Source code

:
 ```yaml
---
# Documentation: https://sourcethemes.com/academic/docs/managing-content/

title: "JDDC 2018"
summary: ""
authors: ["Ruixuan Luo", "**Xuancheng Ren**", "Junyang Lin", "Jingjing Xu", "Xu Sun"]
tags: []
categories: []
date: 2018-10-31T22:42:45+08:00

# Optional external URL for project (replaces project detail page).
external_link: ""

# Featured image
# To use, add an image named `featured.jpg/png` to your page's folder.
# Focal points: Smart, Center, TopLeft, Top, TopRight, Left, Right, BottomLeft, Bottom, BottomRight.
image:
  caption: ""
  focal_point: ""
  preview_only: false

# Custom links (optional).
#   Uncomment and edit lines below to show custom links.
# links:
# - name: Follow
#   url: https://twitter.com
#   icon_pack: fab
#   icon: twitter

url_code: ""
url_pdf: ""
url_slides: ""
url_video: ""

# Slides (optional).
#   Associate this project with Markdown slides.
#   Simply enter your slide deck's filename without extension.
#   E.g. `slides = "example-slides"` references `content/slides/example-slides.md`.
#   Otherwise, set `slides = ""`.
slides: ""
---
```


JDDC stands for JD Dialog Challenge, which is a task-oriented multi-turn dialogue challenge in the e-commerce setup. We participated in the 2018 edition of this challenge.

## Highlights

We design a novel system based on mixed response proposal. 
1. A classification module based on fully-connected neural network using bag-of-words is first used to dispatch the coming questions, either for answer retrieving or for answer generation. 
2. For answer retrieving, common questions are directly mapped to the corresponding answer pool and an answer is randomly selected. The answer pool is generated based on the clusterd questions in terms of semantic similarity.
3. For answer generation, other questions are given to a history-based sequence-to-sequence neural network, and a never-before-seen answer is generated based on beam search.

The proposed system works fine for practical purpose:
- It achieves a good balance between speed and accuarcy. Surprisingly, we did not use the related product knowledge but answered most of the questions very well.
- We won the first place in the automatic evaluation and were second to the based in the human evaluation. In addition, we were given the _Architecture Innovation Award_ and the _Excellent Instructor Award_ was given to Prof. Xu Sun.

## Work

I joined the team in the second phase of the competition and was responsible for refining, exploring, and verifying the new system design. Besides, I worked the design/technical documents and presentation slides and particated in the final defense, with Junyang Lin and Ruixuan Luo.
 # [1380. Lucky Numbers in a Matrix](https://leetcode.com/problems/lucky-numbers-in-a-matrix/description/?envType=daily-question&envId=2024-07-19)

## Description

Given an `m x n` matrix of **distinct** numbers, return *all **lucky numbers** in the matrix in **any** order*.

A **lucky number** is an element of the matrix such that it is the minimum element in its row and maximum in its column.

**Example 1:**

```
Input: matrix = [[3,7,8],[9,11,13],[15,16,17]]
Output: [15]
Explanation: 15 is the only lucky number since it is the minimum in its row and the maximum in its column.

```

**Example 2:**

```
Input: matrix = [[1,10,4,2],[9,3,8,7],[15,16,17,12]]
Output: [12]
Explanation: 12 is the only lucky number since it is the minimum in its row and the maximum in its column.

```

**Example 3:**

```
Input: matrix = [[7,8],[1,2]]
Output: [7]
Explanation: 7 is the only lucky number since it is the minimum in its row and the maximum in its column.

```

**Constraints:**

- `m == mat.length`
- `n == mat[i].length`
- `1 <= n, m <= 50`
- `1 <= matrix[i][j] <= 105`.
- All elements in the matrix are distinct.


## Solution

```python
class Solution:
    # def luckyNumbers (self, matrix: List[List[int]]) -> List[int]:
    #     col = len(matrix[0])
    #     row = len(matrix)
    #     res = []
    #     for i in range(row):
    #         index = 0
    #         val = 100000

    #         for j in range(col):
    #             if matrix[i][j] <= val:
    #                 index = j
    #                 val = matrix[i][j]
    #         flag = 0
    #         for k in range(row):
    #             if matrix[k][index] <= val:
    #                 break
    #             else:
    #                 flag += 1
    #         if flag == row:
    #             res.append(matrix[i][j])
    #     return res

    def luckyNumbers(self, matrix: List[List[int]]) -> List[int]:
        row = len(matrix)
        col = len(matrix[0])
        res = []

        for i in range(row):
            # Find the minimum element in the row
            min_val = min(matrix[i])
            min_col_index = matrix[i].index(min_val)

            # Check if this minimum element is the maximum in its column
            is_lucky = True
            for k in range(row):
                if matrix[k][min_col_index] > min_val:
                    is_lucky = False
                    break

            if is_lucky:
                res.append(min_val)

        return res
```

===============

Work request → Find each line in the records holding the string "first" and show it.

Task result →
1. A classification module based on fully-connected neural network using bag-of-words is first used to dispatch the coming questions, either for answer retrieving or for answer generation. 
- We won the first place in the automatic evaluation and were second to the based in the human evaluation. In addition, we were given the _Architecture Innovation Award_ and the _Excellent Instructor Award_ was given to Prof. Xu Sun.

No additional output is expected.